To reduce the morbidity and mortality, all countries should remain highly vigilant and there is an urgent need for effective national policies to keep their health care system from being overwhelmed. Countries and territories with successful containment of COVID-19 have demonstrated much lower CFR than countries with major outbreaks, probably due to overwhelmed and overstressed health care facilities. Therefore, the key to manage COVID-19 is the prevention of major outbreaks and flattening of the peak of incidence. To achieve this target, early case identification and isolation of confirmed and suspected cases and their close contacts shall be implemented in a strict and efficient way. As there is no specific treatment yet, supportive measures shall be provided to the sick; infection control with droplet precautions shall remain the most important part in all healthcare policies during this period. Research projects shall also be supported in a national level for the development of medications and vaccines.

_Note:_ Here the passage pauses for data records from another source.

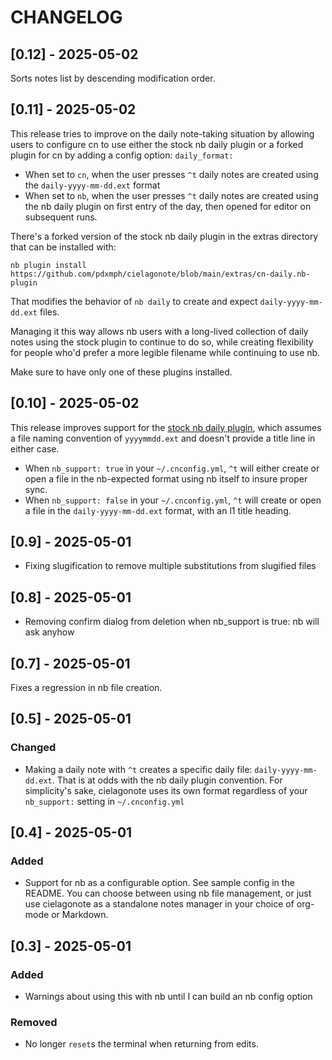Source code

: # CHANGELOG
## [0.12] - 2025-05-02

Sorts notes list by descending modification order. 

## [0.11] - 2025-05-02

This release tries to improve on the daily note-taking situation by allowing users to configure cn to use either the stock nb daily plugin or a forked plugin for cn by adding a config option: `daily_format:`

- When set to `cn`, when the user presses `^t` daily notes are created using the `daily-yyyy-mm-dd.ext` format 
- When set to `nb`, when the user presses `^t` daily notes are created using the nb daily plugin on first entry of the day, then opened for editor on subsequent runs.

There's a forked version of the stock nb daily plugin in the extras directory that can be installed with:

`nb plugin install https://github.com/pdxmph/cielagonote/blob/main/extras/cn-daily.nb-plugin`

That modifies the behavior of `nb daily` to create and expect `daily-yyyy-mm-dd.ext` files.

Managing it this way allows nb users with a long-lived collection of daily notes using the stock plugin to continue to do so, while creating flexibility for people who'd prefer a more legible filename while continuing to use nb. 

Make sure to have only one of these plugins installed.


## [0.10] - 2025-05-02

This release improves support for the [stock nb daily plugin][daily], which assumes a file naming convention of `yyyymmdd.ext` and doesn't provide a title line in either case. 

- When `nb_support: true` in your `~/.cnconfig.yml`, `^t` will either create or open a file in the nb-expected format using nb itself to insure proper sync.
- When `nb_support: false` in your `~/.cnconfig.yml`, `^t` will create or open a file in the `daily-yyyy-mm-dd.ext` format, with an l1 title heading. 


## [0.9] - 2025-05-01
- Fixing slugification to remove multiple substitutions from slugified files


## [0.8] - 2025-05-01
- Removing confirm dialog from deletion when nb_support is true: nb will ask anyhow

## [0.7] - 2025-05-01

Fixes a regression in nb file creation. 

## [0.5] - 2025-05-01

### Changed
- Making a daily note with `^t` creates a specific daily file: `daily-yyyy-mm-dd.ext`. That is at odds with the nb daily plugin convention. For simplicity's sake, cielagonote uses its own format regardless of your `nb_support:` setting in `~/.cnconfig.yml`

## [0.4] - 2025-05-01

### Added
- Support for nb as a configurable option. See sample config in the README. You can choose between using nb file management, or just use cielagonote as a standalone notes manager in your choice of org-mode or Markdown. 

## [0.3] - 2025-05-01

### Added
- Warnings about using this with nb until I can build an nb config option

### Removed
- No longer `reset`s the terminal when returning from edits. 


[daily]: https://github.com/xwmx/nb/blob/master/plugins/daily.nb-plugin
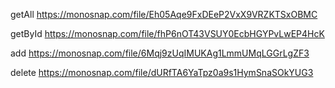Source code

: getAll
https://monosnap.com/file/Eh05Aqe9FxDEeP2VxX9VRZKTSxOBMC

getById
https://monosnap.com/file/fhP6nOT43VSUY0EcbHGYPvLwEP4HcK

add
https://monosnap.com/file/6Mqj9zUqIMUKAg1LmmUMqLGGrLgZF3

delete
https://monosnap.com/file/dURfTA6YaTpz0a9s1HymSnaSOkYUG3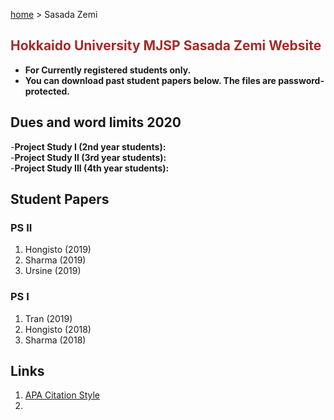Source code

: [home](https://hirosasada.github.io/) > Sasada Zemi  
## <font color="BROWN">Hokkaido University MJSP Sasada Zemi Website</font>
- **For Currently registered students only.**  
- **You can download past student papers below. The files are password-protected.**  

## Dues and word limits 2020  
-**Project Study I   (2nd year students):**  
-**Project Study II  (3rd year students):**  
-**Project Study III (4th year students):**  

## Student Papers  
### PS II  
1. Hongisto (2019)     
2. Sharma (2019)   
3. Ursine (2019)  
### PS I  
1. Tran (2019)  
2. Hongisto (2018)     
3. Sharma (2018)  

## Links   
1. [APA Citation Style](https://www.citationmachine.net/apa/cite-a-book)  
2. 
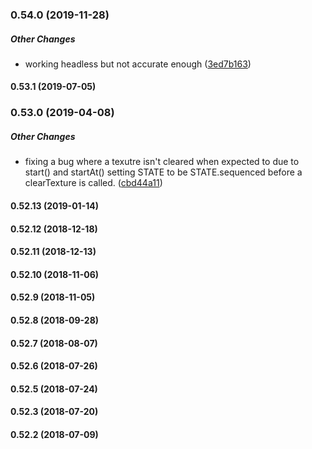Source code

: ### 0.54.0 (2019-11-28)

##### Other Changes

*  working headless but not accurate enough ([3ed7b163](https://github.com/bbc/VideoContext/commit/3ed7b1633f5e2ab1e9edeb338eaeef185cc38a1a))

#### 0.53.1 (2019-07-05)

### 0.53.0 (2019-04-08)

##### Other Changes

*  fixing a bug where a texutre isn't cleared when expected to due to start() and startAt() setting STATE to be STATE.sequenced before a clearTexture is called. ([cbd44a11](https://github.com/bbc/VideoContext/commit/cbd44a119749bca69c8b7c1b0de3cb9e4cbad36c))

#### 0.52.13 (2019-01-14)

#### 0.52.12 (2018-12-18)

#### 0.52.11 (2018-12-13)

#### 0.52.10 (2018-11-06)

#### 0.52.9 (2018-11-05)

#### 0.52.8 (2018-09-28)

#### 0.52.7 (2018-08-07)

#### 0.52.6 (2018-07-26)

#### 0.52.5 (2018-07-24)

#### 0.52.3 (2018-07-20)

#### 0.52.2 (2018-07-09)

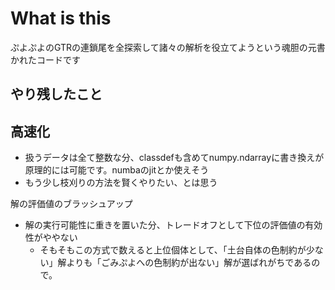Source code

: # What is this
ぷよぷよのGTRの連鎖尾を全探索して諸々の解析を役立てようという魂胆の元書かれたコードです

## やり残したこと
高速化
  -
  - 扱うデータは全て整数な分、classdefも含めてnumpy.ndarrayに書き換えが原理的には可能です。numbaのjitとか使えそう
  - もう少し枝刈りの方法を賢くやりたい、とは思う

解の評価値のブラッシュアップ
  - 解の実行可能性に重きを置いた分、トレードオフとして下位の評価値の有効性がややない
    -  そもそもこの方式で数えると上位個体として、「土台自体の色制約が少ない」解よりも「ごみぷよへの色制約が出ない」解が選ばれがちであるので。
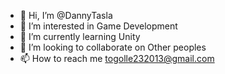 - 👋 Hi, I’m @DannyTasla
- 👀 I’m interested in Game Development
- 🌱 I’m currently learning Unity
- 💞️ I’m looking to collaborate on Other peoples
- 📫 How to reach me togolle232013@gmail.com

<!---
Tazlaa/Tazlaa is a ✨ special ✨ repository because its `README.md` (this file) appears on your GitHub profile.
You can click the Preview link to take a look at your changes.
--->
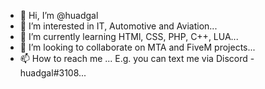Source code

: - 👋 Hi, I’m @huadgal
- 👀 I’m interested in IT, Automotive and Aviation...
- 🌱 I’m currently learning HTMl, CSS, PHP, C++, LUA...
- 💞️ I’m looking to collaborate on MTA and FiveM projects...
- 📫 How to reach me ... E.g. you can text me via Discord - huadgal#3108...

<!---
huadgal/huadgal is a ✨ special ✨ repository because its `README.md` (this file) appears on your GitHub profile.
You can click the Preview link to take a look at your changes.
--->
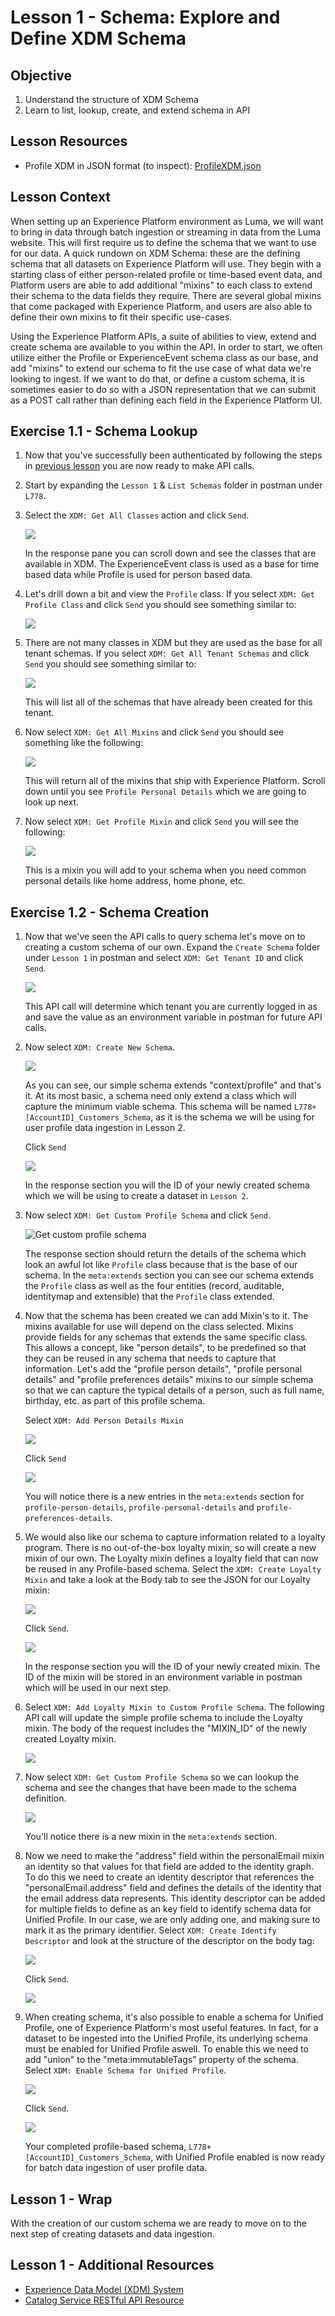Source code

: # Lesson 1 - Schema: Explore and Define XDM Schema

## Objective

1. Understand the structure of XDM Schema
2. Learn to list, lookup, create, and extend schema in API

## Lesson Resources

- Profile XDM in JSON format (to inspect): [ProfileXDM.json](/resources/profileXDM.json)

## Lesson Context

When setting up an Experience Platform environment as Luma, we will want to bring in data through batch ingestion or streaming in data from the Luma website. This will first require us to define the schema that we want to use for our data. A quick rundown on XDM Schema: these are the defining schema that all datasets on Experience Platform will use. They begin with a starting class of either person-related profile or time-based event data, and Platform users are able to add additional "mixins" to each class to extend their schema to the data fields they require. There are several global mixins that come packaged with Experience Platform, and users are also able to define their own mixins to fit their specific use-cases.

Using the Experience Platform APIs, a suite of abilities to view, extend and create schema are available to you within the API. In order to start, we often utilize either the Profile or ExperienceEvent schema class as our base, and add "mixins" to extend our schema to fit the use case of what data we're looking to ingest. If we want to do that, or define a custom schema, it is sometimes easier to do so with a JSON representation that we can submit as a POST call rather than defining each field in the Experience Platform UI.

## Exercise 1.1 - Schema Lookup

1. Now that you've successfully been authenticated by following the steps in [previous lesson](#lesson-0---authentication-login-and-accessing-with-postman) you are now ready to make API calls.
1. Start by expanding the `Lesson 1` & `List Schemas` folder in postman under `L778`.
1. Select the `XDM: Get All Classes` action and click `Send`.

   ![](images/Lesson_1_schema_1.png)

   In the response pane you can scroll down and see the classes that are available in XDM. The ExperienceEvent class is used as a base for time based data while Profile is used for person based data.

1. Let's drill down a bit and view the `Profile` class. If you select `XDM: Get Profile Class` and click `Send` you should see something similar to:

   ![](images/Lesson_1_schema_3.png)

1. There are not many classes in XDM but they are used as the base for all tenant schemas. If you select `XDM: Get All Tenant Schemas` and click `Send` you should see something similar to:

   ![](images/Lesson_1_schema_6.png)

   This will list all of the schemas that have already been created for this tenant.

1. Now select `XDM: Get All Mixins` and click `Send` you should see something like the following:

   ![](images/Lesson_1_get_mixins.png)

   This will return all of the mixins that ship with Experience Platform. Scroll down until you see `Profile Personal Details` which we are going to look up next.

1. Now select `XDM: Get Profile Mixin` and click `Send` you will see the following:

   ![](images/Lesson_1_get_profile_mixin.png)

   This is a mixin you will add to your schema when you need common personal details like home address, home phone, etc.

## Exercise 1.2 - Schema Creation

1. Now that we've seen the API calls to query schema let's move on to creating a custom schema of our own. Expand the `Create Schema` folder under `Lesson 1` in postman and select `XDM: Get Tenant ID` and click `Send`.

   ![](images/Lesson_1_schema_8.png)

   This API call will determine which tenant you are currently logged in as and save the value as an environment variable in postman for future API calls.

1. Now select `XDM: Create New Schema`.

   ![](images/Lesson_1_schema_9.png)

   As you can see, our simple schema extends "context/profile" and that's it. At its most basic, a schema need only extend a class which will capture the minimum viable schema. This schema will be named `L778+[AccountID]_Customers_Schema`, as it is the schema we will be using for user profile data ingestion in Lesson 2.

   Click `Send`

   ![](images/Lesson_1_schema_10.png)

   In the response section you will the ID of your newly created schema which we will be using to create a dataset in `Lesson 2`.

1. Now select `XDM: Get Custom Profile Schema` and click `Send`.

   ![Get custom profile schema](./images/get_custom_profile_schema.png)

   The response section should return the details of the schema which look an awful lot like `Profile` class because that is the base of our schema. In the `meta:extends` section you can see our schema extends the `Profile` class as well as the four entities (record, auditable, identitymap and extensible) that the `Profile` class extended.

1. Now that the schema has been created we can add Mixin's to it. The mixins available for use will depend on the class selected. Mixins provide fields for any schemas that extends the same specific class. This allows a concept, like "person details", to be predefined so that they can be reused in any schema that needs to capture that information. Let's add the "profile person details", "profile personal details" and "profile preferences details" mixins to our simple schema so that we can capture the typical details of a person, such as full name, birthday, etc. as part of this profile schema.

   Select `XDM: Add Person Details Mixin`

   ![](images/Lesson_1_schema_11.png)

   Click `Send`

   ![](images/add_person_mixin.png)

   You will notice there is a new entries in the `meta:extends` section for `profile-person-details`, `profile-personal-details` and `profile-preferences-details`.

1. We would also like our schema to capture information related to a loyalty program. There is no out-of-the-box loyalty mixin, so will create a new mixin of our own. The Loyalty mixin defines a loyalty field that can now be reused in any Profile-based schema. Select the `XDM: Create Loyalty Mixin` and take a look at the Body tab to see the JSON for our Loyalty mixin:

   ![](images/Lesson_1_schema_13.png)

   Click `Send`.

   ![](images/Lesson_1_schema_14.png)

   In the response section you will the ID of your newly created mixin. The ID of the mixin will be stored in an environment variable in postman which will be used in our next step.

1. Select `XDM: Add Loyalty Mixin to Custom Profile Schema`. The following API call will update the simple profile schema to include the Loyalty mixin. The body of the request includes the "MIXIN_ID" of the newly created Loyalty mixin.

   ![](images/Lesson_1_schema_15.png)

1. Now select `XDM: Get Custom Profile Schema` so we can lookup the schema and see the changes that have been made to the schema definition.

   ![](images/Lesson_1_schema_17.png)

   You'll notice there is a new mixin in the `meta:extends` section.

1. Now we need to make the "address" field within the personalEmail mixin an identity so that values for that field are added to the identity graph. To do this we need to create an identity descriptor that references the "personalEmail.address" field and defines the details of the identity that the email address data represents. This identity descriptor can be added for multiple fields to define as an key field to identify schema data for Unified Profile. In our case, we are only adding one, and making sure to mark it as the primary identifier. Select `XDM: Create Identify Descriptor` and look at the structure of the descriptor on the body tag:

   ![](images/Lesson_1_schema_18.png)

   Click `Send`.

   ![](images/Lesson_1_schema_19.png)

1. When creating schema, it's also possible to enable a schema for Unified Profile, one of Experience Platform's most useful features. In fact, for a dataset to be ingested into the Unified Profile, its underlying schema must be enabled for Unified Profile aswell. To enable this we need to add "union" to the "meta:immutableTags" property of the schema. Select `XDM: Enable Schema for Unified Profile`.

   ![](images/Lesson_1_schema_20.png)

   Click `Send`.

   ![](images/Lesson_1_schema_21.png)

   Your completed profile-based schema, `L778+[AccountID]_Customers_Schema`, with Unified Profile enabled is now ready for batch data ingestion of user profile data.

## Lesson 1 - Wrap

With the creation of our custom schema we are ready to move on to the next step of creating datasets and data ingestion.

## Lesson 1 - Additional Resources

- [Experience Data Model (XDM) System](https://www.adobe.io/apis/experienceplatform/home/xdm.html)
- [Catalog Service RESTful API Resource](https://www.adobe.io/apis/experienceplatform/home/api-reference.html#!acpdr/swagger-specs/catalog.yaml)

Eye care professionals are at particular risk of acquiring COVID-19 due to many reasons such as close contacts with ophthalmology patients. The American Academy of Ophthalmology thus publishes daily updates on COVID-19, which is very relevant to ophthalmologists (see below). However, we have featured an article entitled, “COVID-19: Special Precautions in Ophthalmic Practice and FAQs on Personal Protection and Mask Selection” in the current issue of the Asia-Pacific Journal of Ophthalmology (APJO).4 Furthermore, Lai et al have also recently published an article detailing the precautions needed in ophthalmic practice. All these may serve as a good reference for infection control in ophthalmic clinics and ophthalmology departments in hospitals.5

To understand the disease better is the best way to devise infection control strategies. There are a lot of information in the internet regarding the pandemic and the followings are in our opinion, some of the best resources available:

The COVID-19 pandemic has reached a scale that total eradication is unlikely. Recurrence of outbreaks in future is possible. Our ultimate hope would be on effective vaccines for prevention and effective medications for treatment. China and the United States have already started Phase 1 studies respectively in early to mid-March 2020 for COVID-19 vaccines. We hope the vaccines can become available sooner instead of later. As for treatments, Remdesivir, originally designated for treating Ebola, chloroquine, hydroxychloroquine, and some other currently available drugs are being tried to treat COVID-19. Although good results have been claimed in anecdotal case reports, we need robust data including randomized controlled trials to assess the safety and efficacy of the above-mentioned drugs before widespread use can be considered. Before vaccines and/or definitive treatments are available, policy makers and health care providers should try their very best to delay the onset or progression of the outbreaks, as no medical systems would be able to withstand the sudden explosion of demand, especially in intensive care for the critically ill patients.


1. Wu JT, Leung K, Leung GM. Nowcasting and forecasting the potential domestic and international spread of the 2019-nCoV outbreak originating in Wuhan, China: a modelling study. Lancet 2020; 395:689–697.
2. Zhao S, Lin Q, Ran J, et al. Preliminary estimation of the basic reproduction number of novel coronavirus (2019-nCoV) in China, from 2019 to 2020: a data-driven analysis in the early phase of the outbreak. Int J Infect Dis 2020; 92:214–217.
3. Sanche S, Lin YT, Xu C, Romero-Severson E, Hengartner N, Ke R. The Novel Coronavirus, 2019-nCoV, is highly contagious and more infectious than initially estimated. 2020 (Preprint from medRxiv); doi:
4. Lam DSC, Wong RLM, Lai KHW, et al. COVID-19: special precautions in ophthalmic practice and FAQs on personal protection and mask selection. Asia Pac J Ophthalmol (Phila) 2020; 9:67–77.
5. Lai THT, Tang EWH, Chau SKY, Fung KSC, Li KKW. Stepping up infection control measures in ophthalmology during the novel coronavirus outbreak: an experience from Hong Kong. Graefes Arch Clin Exp Ophthalmol. 2020; doi: 10.1007/s00417-020-04641-8.